There is a small strata of Hollywood deal-making where who’s behind a project – and with whom the programmer gets to align itself – carries more weight than the specifics. That would seem to define Meghan, Duchess of Sussex and Prince Harry’s producing arrangement with Netflix, which bears fruit this week with “Heart of Invictus,” a docuseries about the games devoted to wounded, ill and injured veterans.
The streaming giant’s 2020 partnership with the Duke and Duchess of Sussex clearly appeared to be modeled after its relationship with Barack and Michelle Obama’s production company, Higher Ground. Indeed, the Daily Mail snidely observed that the two agreements were so similar Netflix CEO Ted Sarandos “didn’t bother to supply new quotes for the press release,” basically repeating how thrilled Netflix was to be in business with the couple.
Like the Obamas, who have earned an Oscar and an Emmy for their output, Harry and Meghan appear to be intent on carving out a footprint in uplifting, prosocial programming, or what has in the past been referred to (derisively, at times) as “broccoli TV” – that is, productions that are ostensibly good for you, if lacking in commercial sizzle.
The beauty of a service like Netflix, of course (or other pay-TV enterprises), is that they can afford to bankroll a certain number of projects within that category, realizing that the publicity and prestige from their association with high-profile figures will justify the investment, diminishing the significance of how many people watch.
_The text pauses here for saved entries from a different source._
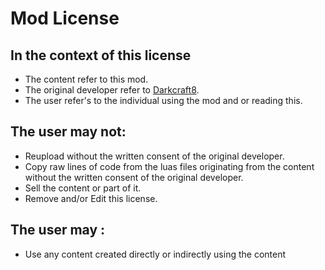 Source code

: # Mod License

## In the context of this license
- The content refer to this mod.
- The original developer refer to [Darkcraft8][def].
- The user refer's to the individual using the mod and or reading this.

## The user may not:
- Reupload without the written consent of the original developer.
- Copy raw lines of code from the luas files originating from the content without the written consent of the original developer.
- Sell the content or part of it.
- Remove and/or Edit this license.

## The user may :
- Use any content created directly or indirectly using the content

[def]: https://github.com/Darkcraft8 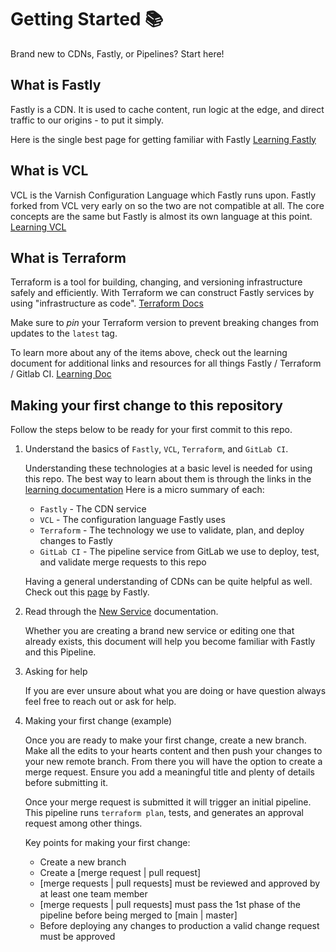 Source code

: # Getting Started 📚

Brand new to CDNs, Fastly, or Pipelines? Start here!

## What is Fastly

Fastly is a CDN. It is used to cache content, run logic at the edge, and direct traffic to our origins - to put it simply.

Here is the single best page for getting familiar with Fastly
[Learning Fastly](https://docs.fastly.com/en/guides/getting-started)

## What is VCL

VCL is the Varnish Configuration Language which Fastly runs upon. Fastly forked from VCL very early on so the two are not compatible at all.
The core concepts are the same but Fastly is almost its own language at this point.
[Learning VCL](https://varnish-cache.org/docs/trunk/users-guide/vcl.html)

## What is Terraform

Terraform is a tool for building, changing, and versioning infrastructure safely and efficiently.
With Terraform we can construct Fastly services by using "infrastructure as code".
[Terraform Docs](https://www.terraform.io/intro/index.html)

Make sure to *pin* your Terraform version to prevent breaking changes from updates to the `latest` tag.

To learn more about any of the items above, check out the learning document for additional links and resources for all things Fastly / Terraform / Gitlab CI. [Learning Doc](learning.md)

## Making your first change to this repository

Follow the steps below to be ready for your first commit to this repo.

1. Understand the basics of `Fastly`, `VCL`, `Terraform`, and `GitLab CI`.

    Understanding these technologies at a basic level is needed for using this repo. The best way to learn about them is through the links in the [learning documentation](learning.md) Here is a micro summary of each:

    * `Fastly` - The CDN service
    * `VCL` - The configuration language Fastly uses
    * `Terraform` - The technology we use to validate, plan, and deploy changes to Fastly
    * `GitLab CI` - The pipeline service from GitLab we use to deploy, test, and validate merge requests to this repo

    Having a general understanding of CDNs can be quite helpful as well. Check out this [page](https://docs.fastly.com/en/guides/how-fastlys-cdn-service-works) by Fastly.

2. Read through the [New Service](new-service.md) documentation.

    Whether you are creating a brand new service or editing one that already exists, this document will help you become familiar with Fastly and this Pipeline.

3. Asking for help

    If you are ever unsure about what you are doing or have question always feel free to reach out or ask for help.

4. Making your first change (example)

    Once you are ready to make your first change, create a new branch. Make all the edits to your hearts content and then push your changes to your new remote branch. From there you will have the option to create a merge request. Ensure you add a meaningful title and plenty of details before submitting it.

    Once your merge request is submitted it will trigger an initial pipeline. This pipeline runs `terraform plan`, tests, and generates an approval request among other things.

    Key points for making your first change:

    * Create a new branch
    * Create a [merge request | pull request]
    * [merge requests | pull requests] must be reviewed and approved by at least one team member
    * [merge requests | pull requests] must pass the 1st phase of the pipeline before being merged to [main | master]
    * Before deploying any changes to production a valid change request must be approved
Enter “Heart of Invictus,” a clear passion project for Prince Harry, who plays a prominent role in the five-part production alongside individual stories culled from the more than 500 athletes representing 17 countries who took part in the 2022 games at The Hague in the Netherlands.
Prince Harry sends support message to Invictus Games participants
Director Orlando von Einsiedel alternates between the competitors and their personal struggles and the logistics of the games as they resume after being postponed due to Covid, with the added degree of difficulty of the increasingly dire situation in Ukraine.
While the format echoes the Paralympics, the focus on veterans also recalls documentaries such as HBO’s “Alive Day Memories: Home from Iraq,” which showcased military personnel dealing with the aftermath of injuries suffered during the war.
The primary emphasis, though, is on the healing and motivating aspects of sports, with Harry calling the games a demonstration of “the power of the human spirit,” assisting the participants in “being the best version of yourself.”
It’s easy to sound cynical about celebrities lending their names to such noble undertakings, and considerably harder to maintain that posture listening to the athletes from around the world discuss the games’ importance to them and their families, embracing its message of resilience and hope.
“Wheelchair rugby saved my life,” says Julien Allen, a member of the UK team, while South Korean cyclist Na Hyeongyoon speaks of being emboldened to venture out thanks to his involvement, when disabled people in his country tend to “hide themselves away.”
Like the athletes, for whom just competing is a victory in itself, Netflix no doubt saw dividends simply being in business with Harry and Meghan, and lavishing five hours on this material reflects that starry-eyed outlook. Yet even with that disclaimer, there are moments in “Heart of Invictus” where one has to be pretty heartless not to get a bit choked up, and it’s hard to question that its heart is in the right place.
“Heart of Invictus” premieres August 30 on Netflix.